Brexit: The Commonwealth Has Its Say
Posted by jonathanfryer on Tuesday, 7th June, 2016
One of the favourite arguments of more lucid adherents to the Vote Leave campaign is that a Britain outside the EU would be able to rebuild a special trading relationship with the Commonwealth. However, the evidence does not bear this out. Trade links to the Commonwealth (as well as the nostalgia of Empire Loyalty) was a factor in Britain’s decision not to join the infant European Communities at the beginning, but the situation is very different today. Australia, for example, is much more focussed on China and the rest of East and South East Asia than on the “Mother country”, while Canada is closely tied economically to the United States. Former African colonies have grown and diversified their patterns of trade and relations, beneifitting from a series of aid and trade deals that they have enjoyed through the EU. Moreover, one after another, the leaders of Commonwealth states have been queuing up to declare to Britain: don’t opt for Brexit! One of the reasons we really like you these days is because you are part of the EU and its single market.

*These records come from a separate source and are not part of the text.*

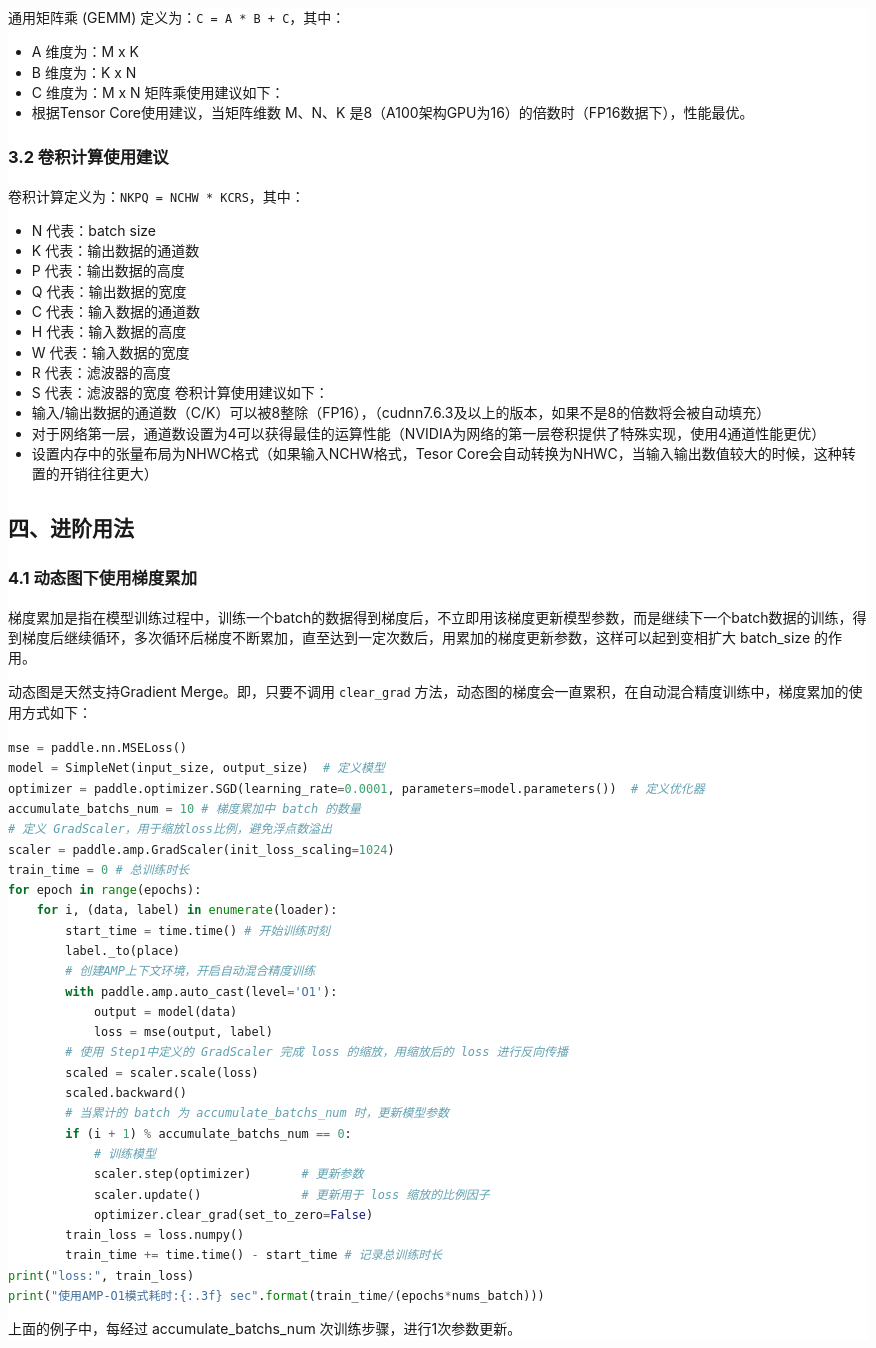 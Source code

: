 通用矩阵乘 (GEMM) 定义为：``C = A * B + C``，其中：
- A 维度为：M x K
- B 维度为：K x N
- C 维度为：M x N
矩阵乘使用建议如下：
- 根据Tensor Core使用建议，当矩阵维数 M、N、K 是8（A100架构GPU为16）的倍数时（FP16数据下），性能最优。

### 3.2 卷积计算使用建议

卷积计算定义为：``NKPQ = NCHW * KCRS``，其中：
- N 代表：batch size
- K 代表：输出数据的通道数
- P 代表：输出数据的高度
- Q 代表：输出数据的宽度
- C 代表：输入数据的通道数
- H 代表：输入数据的高度
- W 代表：输入数据的宽度
- R 代表：滤波器的高度
- S 代表：滤波器的宽度
卷积计算使用建议如下：
- 输入/输出数据的通道数（C/K）可以被8整除（FP16），（cudnn7.6.3及以上的版本，如果不是8的倍数将会被自动填充）
- 对于网络第一层，通道数设置为4可以获得最佳的运算性能（NVIDIA为网络的第一层卷积提供了特殊实现，使用4通道性能更优）
- 设置内存中的张量布局为NHWC格式（如果输入NCHW格式，Tesor Core会自动转换为NHWC，当输入输出数值较大的时候，这种转置的开销往往更大）

## 四、进阶用法
### 4.1 动态图下使用梯度累加
梯度累加是指在模型训练过程中，训练一个batch的数据得到梯度后，不立即用该梯度更新模型参数，而是继续下一个batch数据的训练，得到梯度后继续循环，多次循环后梯度不断累加，直至达到一定次数后，用累加的梯度更新参数，这样可以起到变相扩大 batch_size 的作用。

动态图是天然支持Gradient Merge。即，只要不调用 ``clear_grad`` 方法，动态图的梯度会一直累积，在自动混合精度训练中，梯度累加的使用方式如下：

```python
mse = paddle.nn.MSELoss()
model = SimpleNet(input_size, output_size)  # 定义模型
optimizer = paddle.optimizer.SGD(learning_rate=0.0001, parameters=model.parameters())  # 定义优化器
accumulate_batchs_num = 10 # 梯度累加中 batch 的数量
# 定义 GradScaler，用于缩放loss比例，避免浮点数溢出
scaler = paddle.amp.GradScaler(init_loss_scaling=1024)
train_time = 0 # 总训练时长
for epoch in range(epochs):
    for i, (data, label) in enumerate(loader):
        start_time = time.time() # 开始训练时刻
        label._to(place)
        # 创建AMP上下文环境，开启自动混合精度训练
        with paddle.amp.auto_cast(level='O1'):
            output = model(data)
            loss = mse(output, label)
        # 使用 Step1中定义的 GradScaler 完成 loss 的缩放，用缩放后的 loss 进行反向传播
        scaled = scaler.scale(loss)
        scaled.backward()
        # 当累计的 batch 为 accumulate_batchs_num 时，更新模型参数
        if (i + 1) % accumulate_batchs_num == 0:
            # 训练模型
            scaler.step(optimizer)       # 更新参数
            scaler.update()              # 更新用于 loss 缩放的比例因子
            optimizer.clear_grad(set_to_zero=False)
        train_loss = loss.numpy()
        train_time += time.time() - start_time # 记录总训练时长
print("loss:", train_loss)
print("使用AMP-O1模式耗时:{:.3f} sec".format(train_time/(epochs*nums_batch)))
```
上面的例子中，每经过 accumulate_batchs_num 次训练步骤，进行1次参数更新。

But there is an even more important Commonwealth dimension to Britain’s EU Referendum on 23 June. All legally resident Commonwealth citizens in the UK (as well as the Irish) are entitled to vote, so long as they are on the electoral register (for which the cut-off time is midnight tonight). That means that people originally from India, Pakistan, Bangladesh, Nigeria and elsewhere can all have their say. Paradoxically, citizens of other EU member states — who risk being most affected by any vote in favour of Brexit — cannot, unless they happen to be from Cyprus or Malta.Some diplomatic missions, such as the Irish, worried about the impact of Brexit, have been urging their nationals to vote — and ideally for REMAIN. And a number of community groups and NGOs have been organising events, not least in London, to inform and energise their members. Last night, at the National Liberal Club in Westminster, an International Liberals Yes to Europe evening chaiored by Baroness Kishwer Falkner brought speakers from Canada (John English) and Cyprus (Praxoula Antoniadou), as well as a South African MP (Stevens Mokgalapa) via Skype link, all of whom stressed how crucial it is for Britain to be part of the EU if it wishes to remain a powerful player in the world. Otherwise, we attendees were warned, many richer Commonwealth citizens are likely to leave or to pull their money and investments out of Britain. This is not scaremongering. Already, billions of pounds have been withdrawn from Britain overall over the past six months, just because of the fear of Brexit. Praxoula Antoniadou, leader of the Cypriot (Liberal) United Democrats and a sometime Central Banker, warned that Britain after Brexit would see a brain drain, too. Even London would risk no longer being the magnet that it undoubtedly is today. That’s why so many Commonwealth citizens will be voting on 23 June — and they are numerous enough in a tight-run contest to make all the difference.